‘Welcome Home’ is the greeting song as you arrive at Vomo Island Resort in Fiji… oh, if only my home offered gourmet three-course meals three times a day (that I didn’t have to cook!), friendly childcare at a moment’s notice (for next to nothing), and a deluxe bedroom that stayed immaculate thanks to twice-daily attention from someone apart from myself (well, from Mrs Smith at least). Bula Vomo, I’m moving in!
Vomo is a mirage for parents. Children are so seamlessly integrated and welcomed that you’d almost feel out of place if you didn’t have a Wiggles-loving mini-me by your side. It’s as if the owners worked backwards when creating the resort – assume that parents will be bringing kids, and then nut out how best to create a luxurious, peaceful and effortless holiday for the adults, while keeping the little ones happy – a balance they’ve somehow perfected.
About 150 hungry backpackers headed to the more remote islands join us on the shuttle boat to Vomo, which is quite a shock. Thankfully, the ‘Captain’s Lounge’ on the upper deck of the Yasawa Flyer is far more civilized – the business class of Fijian cruising! A scenic but choppy 75-minute journey later, we drop anchor about a kilometre offshore from Vomo Island, ready to be transported there by a small waiting vessel. Now, if the thought of your two-year-old being passed from one Fijian boat-hand to another perched precariously on a bobbing tinny, across a metre or so chasm of open water, is enough to get your heart racing, then you may want to consider another method of transport. The frail, elderly and those with infants would be better opting for a private speedboat or helicopter transfer. Although we enjoyed the adventure, the Smith family kids loved the more costly private speedboat back to the mainland at the end of our stay.
The Man Friday resort manager (come Jack-of-all-trades host, guitar-strummer, coconut-tree climber, basket-weaver, turtle carer and child entertainer) makes the inconvenience of arriving a few hours before check-in seem like an opportunity – more time to start exploring the island (we did wish we had our bathers handy though). By the time we access to our Hillside Villa, we feel right at home, and wow, what a home.
Breathtaking balcony views are reward enough for the steep walk up (even carrying a tired toddler). The villa itself is stunning – stylishly furnished, thoughtfully provisioned (think L’Occitane bath products) and ultra comfortable. We feel part of the surrounding treetops, and the open bathroom louvres frame the rugged and remote but utterly spectacular island landscape perfectly. Described as one-bedroom, the villa is large enough to comfortably house a decadent canopied king-size bed, comfy two-seater couch, full-size single bed and cot brought in for the kids, and still leave plenty of room for dancing and jumping about.
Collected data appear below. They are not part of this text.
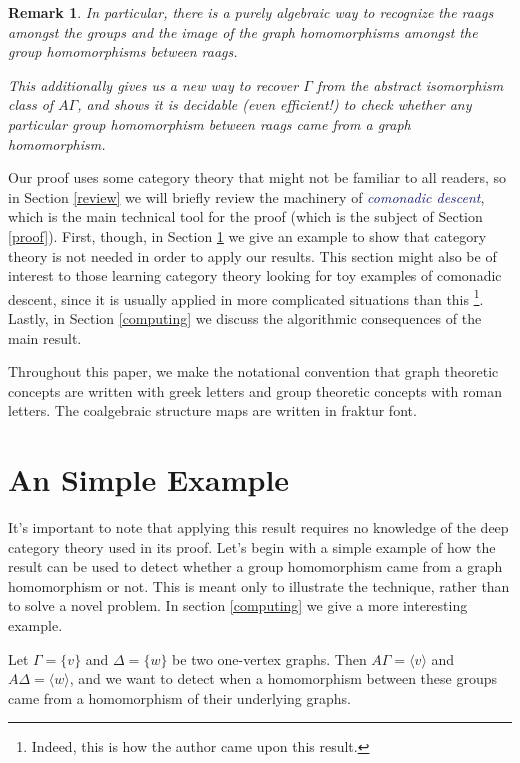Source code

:\documentclass[12pt]{article}
\newtheorem*{rmk}{Remark}
\theoremstyle{definition}
\theoremstyle{theorem}
\newcommand*{\important}[1]{\textcolor{MidnightBlue}{\emph{#1}}}
\begin{document}
  \begin{rmk}
    In particular, there is a purely algebraic way to recognize the 
    raags amongst the groups and the image of the graph homomorphisms 
    amongst the group homomorphisms between raags.

    This additionally gives us a new way to recover $\Gamma$ from the 
    abstract isomorphism class of $A \Gamma$, and shows it is 
    decidable (even efficient!) to check whether any particular
    group homomorphism between raags came from a graph homomorphism.
  \end{rmk}

  Our proof uses some category theory that might not be familiar to all
  readers, so in Section \ref{review} we will briefly review the machinery 
  of \important{comonadic descent}, which is the main technical tool for 
  the proof (which is the subject of Section \ref{proof}). 
  First, though, in Section \ref{eg} we give an example to show that 
  category theory is not needed in order to apply our results.
  This section might also be of interest to 
  those learning category theory looking for toy examples of comonadic descent, 
  since it is usually applied in more complicated situations than this%
  \footnote{Indeed, this is how the author came upon this result.}. 
  Lastly, in Section \ref{computing} we discuss the algorithmic consequences 
  of the main result.

  Throughout this paper, we make the notational convention that graph theoretic 
  concepts are written with greek letters and group theoretic concepts with 
  roman letters. The coalgebraic structure maps are written in fraktur font.

\section{An Simple Example}
\label{eg}

It's important to note that applying this result requires no knowledge of 
the deep category theory used in its proof. Let's begin with a simple example
of how the result can be used to detect whether a group 
homomorphism came from a graph homomorphism or not. This is meant only to 
illustrate the technique, rather than to solve a novel problem. In section
\ref{computing} we give a more interesting example.

Let $\Gamma = \{ v \}$ and $\Delta = \{ w \}$ be two one-vertex graphs.
Then $A \Gamma = \langle v \rangle$ and $A \Delta = \langle w \rangle$,
and we want to detect when a homomorphism between these groups came from a
homomorphism of their underlying graphs.
\end{document}
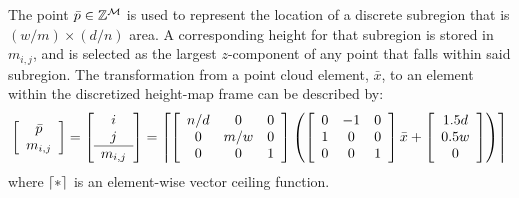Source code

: 			The point $\bar{p}\in{\Bbb Z}^{{\cal M}}$ is used to represent the location of a discrete subregion that is $(w/m) \times (d/n)$ area. A corresponding height for that subregion is stored in $m_{i,j}$, and is selected as the largest $z$-component of any point that falls within said subregion. The transformation from a point cloud element, $\bar{x}$, to an element within the discretized height-map frame can be described by:
				\begin{equation}
					\left[
						\begin{array}{c}
						\bar{p} \\
						m_{i,j}  	\\
						\end{array}
					\right]
					=
					\left[
						\begin{array}{c}
						i \\
						j \\ \hline
						m_{i,j}  	\\
						\end{array}
					\right]
					=
					\left\lceil
						\left[
							\begin{array}{ccc}
							n/d & 0 	& 0 \\
							0 	& m/w 	& 0 \\
							0 	& 0 	& 1 \\
							\end{array}
						\right]
						\left(
							\left[
								\begin{array}{ccc}
								0 &-1 & 0 \\
								1 & 0 & 0 \\
								0 & 0 & 1 \\
								\end{array}
							\right]
							\bar{x}
							+
							\left[
								\begin{array}{c}
								1.5 d \\
								0.5 w \\
								0 \\
								\end{array}
							\right]
						\right)
					\right\rceil
					\label{eq::toheightmapframe}
				\end{equation}
			where $\left\lceil*\right\rceil$ is an element-wise vector ceiling function.

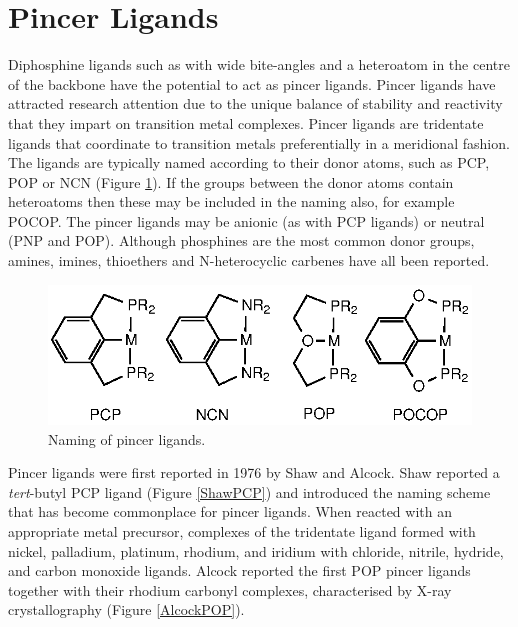 \section{Pincer Ligands}

Diphosphine ligands such as \Phxantphos{} with wide bite-angles and a heteroatom in the centre of the backbone have the potential to act as pincer ligands.  Pincer ligands have attracted research attention due to the unique balance of stability and reactivity that they impart on transition metal complexes.\cite{Becerra2009}  Pincer ligands are tridentate ligands that coordinate to transition metals preferentially in a meridional fashion.\cite{Choi2011}   The ligands are typically named according to their donor atoms, such as PCP, POP or NCN (Figure \ref{Pincernaming}).  If the groups between the donor atoms contain heteroatoms then these may be included in the naming also, for example POCOP.  The pincer ligands may be anionic (as with PCP ligands) or neutral (PNP and POP).\cite{Vlugt2009, Kataoka1995}  Although phosphines are the most common donor groups, amines,\cite{Singleton2003} imines,\cite{Takenaka2005} thioethers\cite{Zim2000} and N-heterocyclic carbenes\cite{Hahn2007} have all been reported.

\begin{figure}[ht]
\centering
\includegraphics[]{../Figures/Pincernaming.eps}
\caption[Naming of pincer ligands]{Naming of pincer ligands.}
\label{Pincernaming}
\end{figure}

Pincer ligands were first reported in 1976 by Shaw and Alcock.\cite{Moulton1976, Alcock1976}  Shaw reported a \emph{tert}-butyl PCP ligand (Figure \ref{ShawPCP}) and introduced the naming scheme that has become commonplace for pincer ligands.  When reacted with an appropriate metal precursor, complexes of the tridentate ligand formed with nickel, palladium, platinum, rhodium, and iridium with chloride, nitrile, hydride, and carbon monoxide ligands.\cite{Moulton1976}  Alcock reported the first POP pincer ligands together with their rhodium carbonyl complexes, characterised by X-ray crystallography (Figure \ref{AlcockPOP}).\cite{Alcock1976}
Everything has been anticipated – so when I casually mention that I fancy a biscuit with the tea that Mrs Smith is making (as I check emails on my iPad with lightning-fast WiFi), there they are – huge, delicious, chocolatey home-baked cookies in a jar right next to the kettle – with compliments. That’s just how it is at Vomo – you think of something you need or want, and there it is, provided with a smile.
Paddle-boarding has been on my wish-list for ages, but I never really found the time to try it… or, rather, didn’t feel like making a fool of myself in front of Melbourne’s bayside onlookers. So what better opportunity than at Vomo – private beach, calm waters, just me and my board, and of course Mrs Smith to laugh at me as I fall off (onto some fairly spiky coral), and climb on, and fall off again. I notice a few Vomo staff also gather to watch as I drift out to sea – no matter, I finally conquer the sport, and the nasty board-shaped scrapes on my stomach are nearly all healed a fortnight later! Note to self: a rash vest is a must when boarding or snorkelling in coral-encrusted waters.
All this romantic ‘couple time’ is made possible by some seriously organised childcare. The Smith family kids can’t wait to run across the bouncy-bridge leading to the Kids’ Village, to put on their fairy dresses and wings and play with all of the new toys. With an air-conditioned play area, daily visits to the Turtle Sanctuary and structured island activities for kids of all ages, I’m sure I sensed hesitation when we asked them to come swimming! Outside the Village there’s a huge cubby house and sheltered eating area, where at 6pm all the families come together for the kids’ buffet – a chance to feel good about the fact that you’re not the only one whose offspring won’t eat anything except chips. With a Baby Butler to watch over them, the kids are then whisked up to the villas and tucked into bed, while the parents head off for dinner – and a well deserved glass of wine (or two) at the bar.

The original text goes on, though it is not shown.